Ray put together a document that describes all the settings needed to get a PM-45M-CNC up and running and I am sure he will see your request and reply soon. In the meantime, I can share what I have figured out through trial and error. I will take a look later on this evening for the config file and can post it when I have it.



GaryL said:


> Hello Ray, I have a pm-45m-cnc, variable speed motor, two speed gearbox, and a pendant. I was wondering if you could point me in the direction of someone who might have this same setup who might be willing to email me a working mach3 xml configuration file.


----------



## benb

I am in the same situation, with the Variable speed and Pendant. I have most things working, but spindle speed control is the main issue, along with a non-functional pendant. Matt said some users with new machines were also having issues with the pendant and he was going to get one setup next week and figure it out. FYI, the Motors on these new machines are running ~12800 steps per in, not the 8000 quoted in the "documentation"


----------



## lim1wph

Hi benb,  I had the same issue with steps per inch. You must have found that calibration button on the Settings page also. I don't have the spindle problem but my pendant is also non functional. I'm very new to this but if there are any settings you want to compare just let me know. Bill


----------



## GaryL

benb said:


> I am in the same situation, with the Variable speed and Pendant. I have most things working, but spindle speed control is the main issue, along with a non-functional pendant. Matt said some users with new machines were also having issues with the pendant and he was going to get one setup next week and figure it out. FYI, the Motors on these new machines are running ~12800 steps per in, not the 8000 quoted in the "documentation"

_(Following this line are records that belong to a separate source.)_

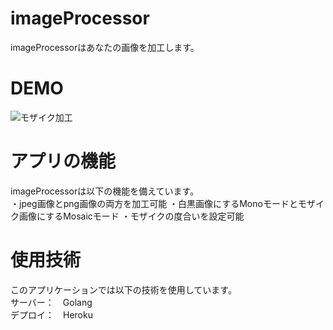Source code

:# imageProcessor
imageProcessorはあなたの画像を加工します。  

# DEMO  
![モザイク加工]()


# アプリの機能
imageProcessorは以下の機能を備えています。  
・jpeg画像とpng画像の両方を加工可能
・白黒画像にするMonoモードとモザイク画像にするMosaicモード
・モザイクの度合いを設定可能  

# 使用技術
このアプリケーションでは以下の技術を使用しています。  
サーバー：　Golang  
デプロイ：　Heroku  
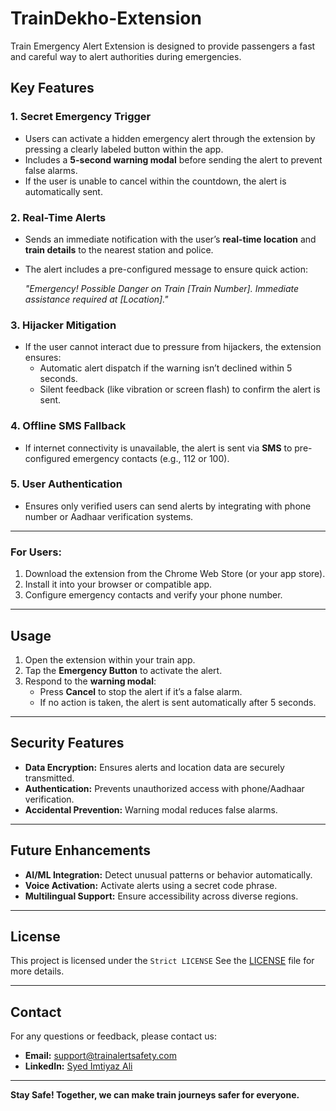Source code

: # TrainDekho-Extension
Train Emergency Alert Extension is designed to provide passengers a fast and careful way to alert authorities during emergencies.

## **Key Features**

### **1. Secret Emergency Trigger**
- Users can activate a hidden emergency alert through the extension by pressing a clearly labeled button within the app.
- Includes a **5-second warning modal** before sending the alert to prevent false alarms.
- If the user is unable to cancel within the countdown, the alert is automatically sent.

### **2. Real-Time Alerts**
- Sends an immediate notification with the user’s **real-time location** and **train details** to the nearest station and police.
- The alert includes a pre-configured message to ensure quick action:
  
  *"Emergency! Possible Danger on Train [Train Number]. Immediate assistance required at [Location]."*

### **3. Hijacker Mitigation**
- If the user cannot interact due to pressure from hijackers, the extension ensures:
  - Automatic alert dispatch if the warning isn’t declined within 5 seconds.
  - Silent feedback (like vibration or screen flash) to confirm the alert is sent.

### **4. Offline SMS Fallback**
- If internet connectivity is unavailable, the alert is sent via **SMS** to pre-configured emergency contacts
  (e.g., 112 or 100).

### **5. User Authentication**
- Ensures only verified users can send alerts by integrating with phone number or Aadhaar verification systems.

---

### **For Users:**
1. Download the extension from the Chrome Web Store (or your app store).
2. Install it into your browser or compatible app.
3. Configure emergency contacts and verify your phone number.

---

## **Usage**

1. Open the extension within your train app.
2. Tap the **Emergency Button** to activate the alert.
3. Respond to the **warning modal**:
   - Press **Cancel** to stop the alert if it’s a false alarm.
   - If no action is taken, the alert is sent automatically after 5 seconds.

---

## **Security Features**
- **Data Encryption:** Ensures alerts and location data are securely transmitted.
- **Authentication:** Prevents unauthorized access with phone/Aadhaar verification.
- **Accidental Prevention:** Warning modal reduces false alarms.

---

## **Future Enhancements**
- **AI/ML Integration:** Detect unusual patterns or behavior automatically.
- **Voice Activation:** Activate alerts using a secret code phrase.
- **Multilingual Support:** Ensure accessibility across diverse regions.

---


## **License**
This project is licensed under the `Strict LICENSE` See the [LICENSE](LICENSE) file for more details.

---

## **Contact**
For any questions or feedback, please contact us:
- **Email:** support@trainalertsafety.com
- **LinkedIn:** [Syed Imtiyaz Ali](https://linkedin.com/in/imtiyaz-sde)

---

**Stay Safe! Together, we can make train journeys safer for everyone.**
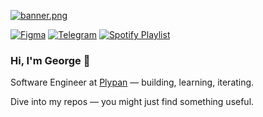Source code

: [![banner.png](https://i.postimg.cc/TPjnC2Mx/banner.png)](https://postimg.cc/v1B1msZ2)

[![Figma](https://img.shields.io/badge/Figma-070708?logo=figma&logoColor=F3F2F0&style=for-the-badge)](https://figma.com/@pursuitofdreams/)
[![Telegram](https://img.shields.io/badge/Telegram-070708?logo=telegram&logoColor=F3F2F0&style=for-the-badge)](https://t.me/pursuitofdreams)
[![Spotify Playlist](https://img.shields.io/badge/Spotify-070708?logo=spotify&logoColor=F3F2F0&style=for-the-badge)](https://open.spotify.com/playlist/2ZnlifTczb9gXXMUtEWQkG?si=f62c500d0d584ae8)

### Hi, I'm George 👋

Software Engineer at [Plypan](https://www.plypan.com/) — building, learning, iterating.

Dive into my repos — you might just find something useful.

Hello Benb, I am having a heck of a time with the homing configuration page, I was wondering if you could tell me what you came up with?


----------



## Boswell

here is a screen capture of how I have my Homing and Limits set. I hope it helps.






GaryL said:


> Hello Benb, I am having a heck of a time with the homing configuration page, I was wondering if you could tell me what you came up with?


----------



## GaryL

Hello Boswell, thank you for your homing setup. Did you leave your system as set up at the factory or change the limit switches and home to the sw?


----------



## Boswell

Good point. Yes I did reverse the homing to it now homes to the SW. After having completed the change, i don't think it brought me any value. but also not worth putting back.

BTW, here is my homing setup before I reversed the X and Y homing corner.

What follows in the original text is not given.